Things are about to get bad, of course, as they do; one on his his flights, Hiccup discovers an unknown power has been gathering together dragons to form an army and take over the entire world, or at least that part of it known to the Northern European peoples. The leader of this force is Drago Bludvist (Djimon Hounsou), a former enemy of Stoick's, and Hiccup's hope that a peaceful resolution can be found is greeted by the viking chief with no enthusiasm; when the boy attempts to go out on his own to broker peace, he ends up running across the mysterious dragonmaster Valka (Cate Blanchett), who fully agrees with Stoick's opinion, and meanwhile hopes to do all she can to protect as many dragons as possible in an ice-covered sanctuary. She's also Hiccup's long-lost mother, so that adds a fun wrinkle to the whole thing.

It's a sprawling thing, with lots of big fantasy action of the sort that lots of computers and a PG rating can facilitate, and a huge story of high stakes and civilisation-wide conflict, and somewhere in all of that, the human element that made the first movie so freakishly charming and wonderful has gotten completely lost. This isn't a movie that knows much what to do with its characters: Hiccup is forced securely into a generic Hero's Journey narrative that the series could have done just as fine without (and Baruchel's shrill whine, so perfect last time, has abruptly become a significant liability for the character), and in its zeal to make sure that stock arc is treated with the most gravity possible, the film sidelines everybody else, no matter how interesting it feels like they could be - Valka, in particular, is a terrific, dynamic figure, voiced by Blanchett with warm authority and strength, and basically after she arrives to elbow the plot in the right direction, she never gets anything else to do, despite having a skill set that the remainder of the story would seem to be able to take advantage of multiple times in multiple ways (it's worth pointing out that the script originally had Valka as the villain, to be redeemed in the end, and Drago was to show up in the third movie. I don't know when this change happened, but it was far enough along that the structure wasn't able to completely recover - Drago is left a dreadfully underdeveloped and unthreatening threat, and the momentum throughout is all over the place).
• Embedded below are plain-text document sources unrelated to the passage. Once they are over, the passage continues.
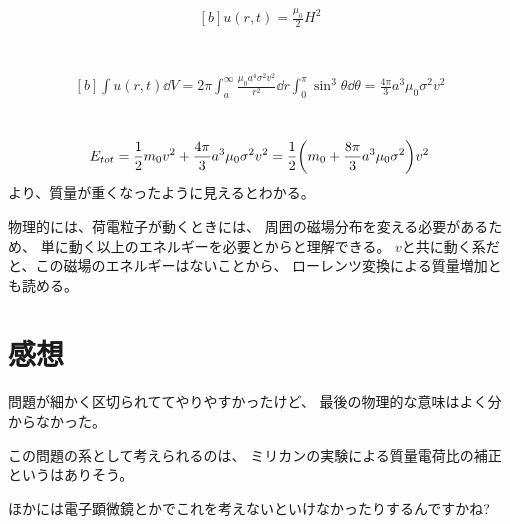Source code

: \documentclass[../ap_2014.tex]{subfiles}
\begin{document}
\section{}
\begin{equation}\begin{aligned}[b]
    u(r,t)=\frac{\mu_0}{2}H^2
\end{aligned}\end{equation}

\section{}
\begin{equation}\begin{aligned}[b]
    \int u(r,t)\dd{V}
    = 2\pi\int_{a}^{\infty}\frac{\mu_0 a^4\sigma^2 v^2}{r^2}\dd{r}\int_{0}^{\pi}\sin^3\theta \dd{\theta}
    = \frac{4\pi}{3}a^3 \mu_0 \sigma^2 v^2
\end{aligned}\end{equation}

\section{}
\begin{equation}\begin{aligned}[b]
    E_{tot}=\frac{1}{2}m_0v^2+\frac{4\pi}{3}a^3 \mu_0\sigma^2 v^2
    =\frac{1}{2}\qty(m_0+\frac{8\pi}{3}a^3 \mu_0 \sigma^2 )v^2
\end{aligned}\end{equation}
より、質量が重くなったように見えるとわかる。

物理的には、荷電粒子が動くときには、
周囲の磁場分布を変える必要があるため、
単に動く以上のエネルギーを必要とからと理解できる。
\(v\)と共に動く系だと、この磁場のエネルギーはないことから、
ローレンツ変換による質量増加とも読める。


\section*{感想}
問題が細かく区切られててやりやすかったけど、
最後の物理的な意味はよく分からなかった。

この問題の系として考えられるのは、
ミリカンの実験による質量電荷比の補正というはありそう。

ほかには電子顕微鏡とかでこれを考えないといけなかったりするんですかね?
\end{document}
Of course, nothing's wrong with any of this: it's a grand, imposing spectacle, if a little too elaborate for its own good at times (Drago's army is implausibly large and well-stocked), with well-staged action scenes that make full use of the broad canvas permitted by animation and characters who can fly. It's a handsome movie, the most polished and realistic in DreamWorks's canon, thought that realism comes at a price: the character designs have all gotten a bit less rubbery and likable than they were before (mostly in the way of textures and hair - boy, are the filmmakers ever fucking proud of Stoick's mustache, it gets almost as many close-ups as any of the other characters). And John Powell's score, reusing cues from the last film alongside a few new ones, is extravagantly robust and overwhelming, like the best of Maurice Jarre and James Horner rolled up together.

But epic grandeur isn't any replacement for the scene in the first movie of Hiccup gently, patiently causing Toothless to creep nearer to him; it doesn't excuse the way that all of the supporting characters have been thrust into an idiotic love quadrangle plot and denuded of the comic relief elements that were their primary reason for existing in the first place (this is, in fact, a surprisingly non-funny movie, for an American animation). How to Train Your Dragon 2 is beautiful and imposing; but it's also a bit remote. The best moment in the movie, by far, is a tentative, then ebullient dance between Stoick and Valka, reunited after 20 years; the second best is all tangled up in spoilers, but it involves a stately, meaningful farewell to one of the characters to kick off the last act. These are both character moments to the bone; they're moments that are in dismayingly short supply throughout the movie as a whole. It's rich and involved storytelling, largely beautiful to look at, and I'll never say no to a chance to revisit the franchise's intoxicatingly well-executed dragon animation, but a little heart and soul got lost on the way to grandeur and weight and scale.